COVID-19 does not follow political calendars or follow a political agenda, adhere to state borders, or have an ego that can be intimidated or manipulated. It has no nationality and cannot be addressed through force. It is no respecter of wealth, ethnicity or ideology, nor whether a great power is deemed to be “too big to fail.” Moreover, it is accompanied and compounded by an oil price slump and global recession, if not depression.
Because of — rather than despite — these momentous challenges, COVID-19 presents an opportunity to reboot trans-Atlantic relations. The pandemic is a nonstate, systemic threat that no one state can address unilaterally and that demands a clear trans-Atlantic cooperative imperative. The EU has market power. It can insist on reciprocity with other great powers and flex its “moral muscle” when addressing China and Russia, promoting a counternarrative around open societies and the legitimacy of rule- and law-based systems. Because judgments about the ability of great powers to address the pandemic can be shaped so much by perception, a focus on the message — on strategic communication — is almost as important as reality itself.
Ultimately, the U.S. prefers a Europe open to U.S. ideas, goods and services, supportive of U.S. interests, and able to partner with the U.S. globally.
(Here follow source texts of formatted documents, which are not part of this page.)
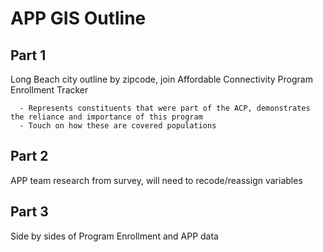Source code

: # APP GIS Outline

## Part 1
Long Beach city outline by zipcode, join Affordable Connectivity Program Enrollment Tracker 
    
      - Represents constituents that were part of the ACP, demonstrates the reliance and importance of this program
      - Touch on how these are covered populations

## Part 2
APP team research from survey, will need to recode/reassign variables 

## Part 3
Side by sides of Program Enrollment and APP data
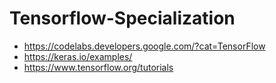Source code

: # Tensorflow-Specialization

- https://codelabs.developers.google.com/?cat=TensorFlow
- https://keras.io/examples/
- https://www.tensorflow.org/tutorials

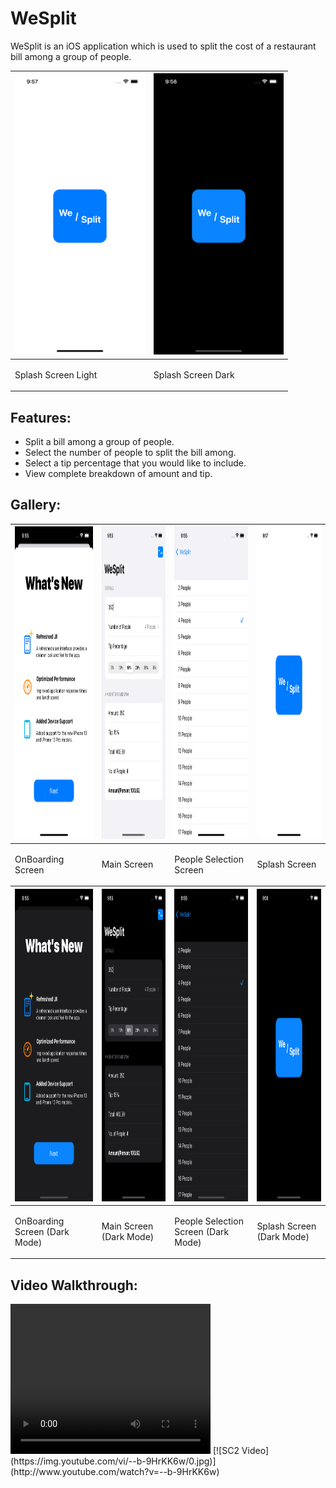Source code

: <html>
  <head>
    <link href="https://cdn.jsdelivr.net/npm/bootstrap@5.1.1/dist/css/bootstrap.min.css" rel="stylesheet" integrity="sha384-F3w7mX95PdgyTmZZMECAngseQB83DfGTowi0iMjiWaeVhAn4FJkqJByhZMI3AhiU" crossorigin="anonymous">
  </head>
  
  <body>
    <h1>WeSplit</h1>

<p class="font-size: 12"> WeSplit is an iOS application which is used to split the cost of a restaurant bill among a group of people. </p>

<table class="table">
  <thead>
  <tr>
    <th>
      <img src="Resources/Splash-Light.png" height=450>
    </th>
    <th>
      <img src="Resources/Splash-Dark.png" height=450>
    </th>
  </tr>
  </thead>
  <tbody>
  <tr>
    <td><p>Splash Screen Light</p></td>
    <td><p>Splash Screen Dark</p></td>
  </tr>
  </tbody>
</table>

    
## Features:
<ul>
  <li>Split a bill among a group of people.</li>
  <li>Select the number of people to split the bill among.</li>
  <li>Select a tip percentage that you would like to include.</li>
  <li>View complete breakdown of amount and tip.</li>
  </ul>
    
## Gallery:
<table class="table">
  <thead>
  <tr>
    <th>
      <img src="Resources/OnBoarding-Light.png" height=500>
    </th>
    <th>
      <img src="Resources/Main-Light.png" height=500>
    </th>
    <th>
      <img src="Resources/People-Light.png" height=500>
    </th>
    <th>
      <img src="Resources/Splash-Light.png" height=500>
    </th>
  </tr>
  </thead>
  <tbody>
  <tr>
    <td><p>OnBoarding Screen</p></td>
    <td><p>Main Screen</p></td>
    <td><p>People Selection Screen</p></td>
    <td><p>Splash Screen</p></td>
  </tr>
  </tbody>
  <thead>
  <tr>
    <th>
      <img src="Resources/OnBoarding-Dark.png" height=500>
    </th>
    <th>
      <img src="Resources/Main-Dark.png" height=500>
    </th>
    <th>
      <img src="Resources/People-Dark.png" height=500>
    </th>
    <th>
      <img src="Resources/Splash-Dark.png" height=500>
    </th>
  </tr>
  </thead>
  <tbody>
  <tr>
    <td><p>OnBoarding Screen (Dark Mode)</p></td>
    <td><p>Main Screen (Dark Mode)</p></td>
    <td><p>People Selection Screen (Dark Mode)</p></td>
    <td><p>Splash Screen (Dark Mode)</p></td>
  </tr>
  </tbody>
</table>
    
## Video Walkthrough:
    
<video width="320" height="240" controls>
  <source src="Resources/Video-Showcase-Light.mp4" type="video/mp4">
</video>
    [![SC2 Video](https://img.youtube.com/vi/--b-9HrKK6w/0.jpg)](http://www.youtube.com/watch?v=--b-9HrKK6w)
    
  </body>
</html>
Post-COVID-19, a weaker “balancing” Europe could be dominated by a Russia and a China hostile to U.S. interests. The values and interests of the U.S. and the EU are thus aligned and there is a joint need to exercise consistent, reinforcing and coordinated messaging to counter Russian and Chinese propaganda and disinformation (by emphasizing the successful Taiwan, South Korea, Germany, New Zealand and Japan approaches) and to highlight constructive EU and U.S. leadership in addressing the economic and development fallout from the pandemic.
Critical to this will be strengthening global governance as it relates to public health, as well as recalibrating globalization to build resilience. Great power status needs both to be declared by the holder and acknowledged by followers. Great powers will be those that can have the political will and agility to adapt and bridge the gaps between global problems and the capacity of states to address them. This suggests joint leadership in partnership for the common good as the underlying principle that will resonate with all societies, if not their elites.